What the task asks
Return copies of the lines below that mention "permitir".

Data to examine
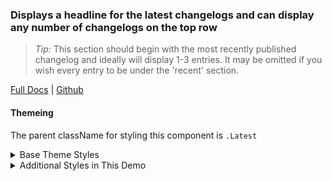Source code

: ### Displays a headline for the latest changelogs and can display any number of changelogs on the top row

> _Tip:_ This section should begin with the most recently published changelog and ideally will display 1-3 entries. It may be omitted if you wish every entry to be under the 'recent' section.


[Full Docs](https://laughing-train-834032fc.pages.github.io/?path=/docs/components-latest) | [Github](https://github.com/pinpt/react/tree/master/src/components/Latest)

#### Themeing

The parent className for styling this component is `.Latest`

<details>
	<summary>Base Theme Styles</summary>

```css
.Latest {
	display: flex;
	padding: 1rem;
}

.Latest .heading {
	margin-bottom: 0;
	margin-right: 3rem;
	width: 25%;
	min-width: 150px;
}

.Latest .container {
	display: flex;
	column-gap: 1rem;
}

```

</details>

<details>
	<summary>Additional Styles in This Demo</summary>

```css
.Latest {
	background-color: #292135;
}

.Latest .heading {
	color: #faf9f9;
}
```

</details>
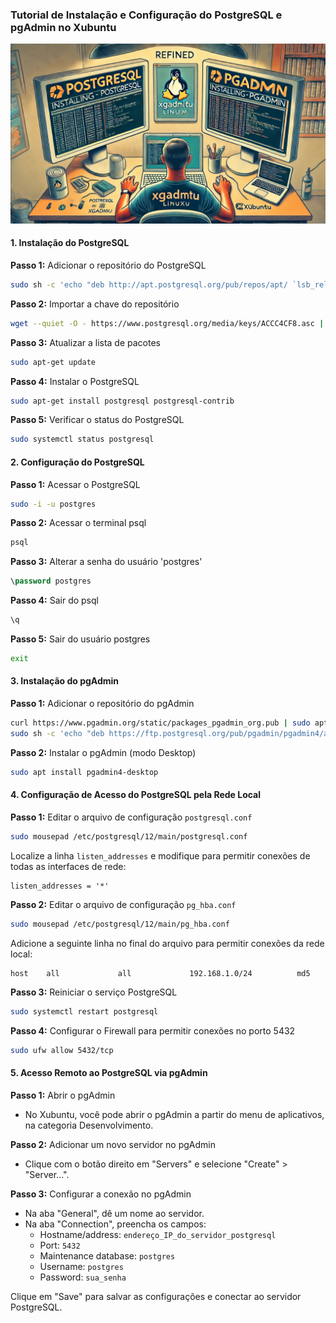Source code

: ### Tutorial de Instalação e Configuração do PostgreSQL e pgAdmin no Xubuntu
![](./assets/tutorial.jpeg)
#### 1. Instalação do PostgreSQL

**Passo 1:** Adicionar o repositório do PostgreSQL

```bash
sudo sh -c 'echo "deb http://apt.postgresql.org/pub/repos/apt/ `lsb_release -cs`-pgdg main" > /etc/apt/sources.list.d/pgdg.list'
```

**Passo 2:** Importar a chave do repositório

```bash
wget --quiet -O - https://www.postgresql.org/media/keys/ACCC4CF8.asc | sudo apt-key add -
```

**Passo 3:** Atualizar a lista de pacotes

```bash
sudo apt-get update
```

**Passo 4:** Instalar o PostgreSQL

```bash
sudo apt-get install postgresql postgresql-contrib
```

**Passo 5:** Verificar o status do PostgreSQL

```bash
sudo systemctl status postgresql
```

#### 2. Configuração do PostgreSQL

**Passo 1:** Acessar o PostgreSQL

```bash
sudo -i -u postgres
```

**Passo 2:** Acessar o terminal psql

```bash
psql
```

**Passo 3:** Alterar a senha do usuário 'postgres'

```sql
\password postgres
```

**Passo 4:** Sair do psql

```sql
\q
```

**Passo 5:** Sair do usuário postgres

```bash
exit
```

#### 3. Instalação do pgAdmin

**Passo 1:** Adicionar o repositório do pgAdmin

```bash
curl https://www.pgadmin.org/static/packages_pgadmin_org.pub | sudo apt-key add
sudo sh -c 'echo "deb https://ftp.postgresql.org/pub/pgadmin/pgadmin4/apt/ubuntu `lsb_release -cs` pgadmin4 main" > /etc/apt/sources.list.d/pgadmin4.list && apt update'
```

**Passo 2:** Instalar o pgAdmin (modo Desktop)

```bash
sudo apt install pgadmin4-desktop
```

#### 4. Configuração de Acesso do PostgreSQL pela Rede Local

**Passo 1:** Editar o arquivo de configuração `postgresql.conf`

```bash
sudo mousepad /etc/postgresql/12/main/postgresql.conf
```

Localize a linha `listen_addresses` e modifique para permitir conexões de todas as interfaces de rede:

```plaintext
listen_addresses = '*'
```

**Passo 2:** Editar o arquivo de configuração `pg_hba.conf`

```bash
sudo mousepad /etc/postgresql/12/main/pg_hba.conf
```

Adicione a seguinte linha no final do arquivo para permitir conexões da rede local:

```plaintext
host    all             all             192.168.1.0/24          md5
```

**Passo 3:** Reiniciar o serviço PostgreSQL

```bash
sudo systemctl restart postgresql
```

**Passo 4:** Configurar o Firewall para permitir conexões no porto 5432

```bash
sudo ufw allow 5432/tcp
```

#### 5. Acesso Remoto ao PostgreSQL via pgAdmin

**Passo 1:** Abrir o pgAdmin

- No Xubuntu, você pode abrir o pgAdmin a partir do menu de aplicativos, na categoria Desenvolvimento.

**Passo 2:** Adicionar um novo servidor no pgAdmin

- Clique com o botão direito em "Servers" e selecione "Create" > "Server...".

**Passo 3:** Configurar a conexão no pgAdmin

- Na aba "General", dê um nome ao servidor.
- Na aba "Connection", preencha os campos:
  - Hostname/address: `endereço_IP_do_servidor_postgresql`
  - Port: `5432`
  - Maintenance database: `postgres`
  - Username: `postgres`
  - Password: `sua_senha`

Clique em "Save" para salvar as configurações e conectar ao servidor PostgreSQL.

Answer section
Localize a linha `listen_addresses` e modifique para permitir conexões de todas as interfaces de rede:
Adicione a seguinte linha no final do arquivo para permitir conexões da rede local:
**Passo 4:** Configurar o Firewall para permitir conexões no porto 5432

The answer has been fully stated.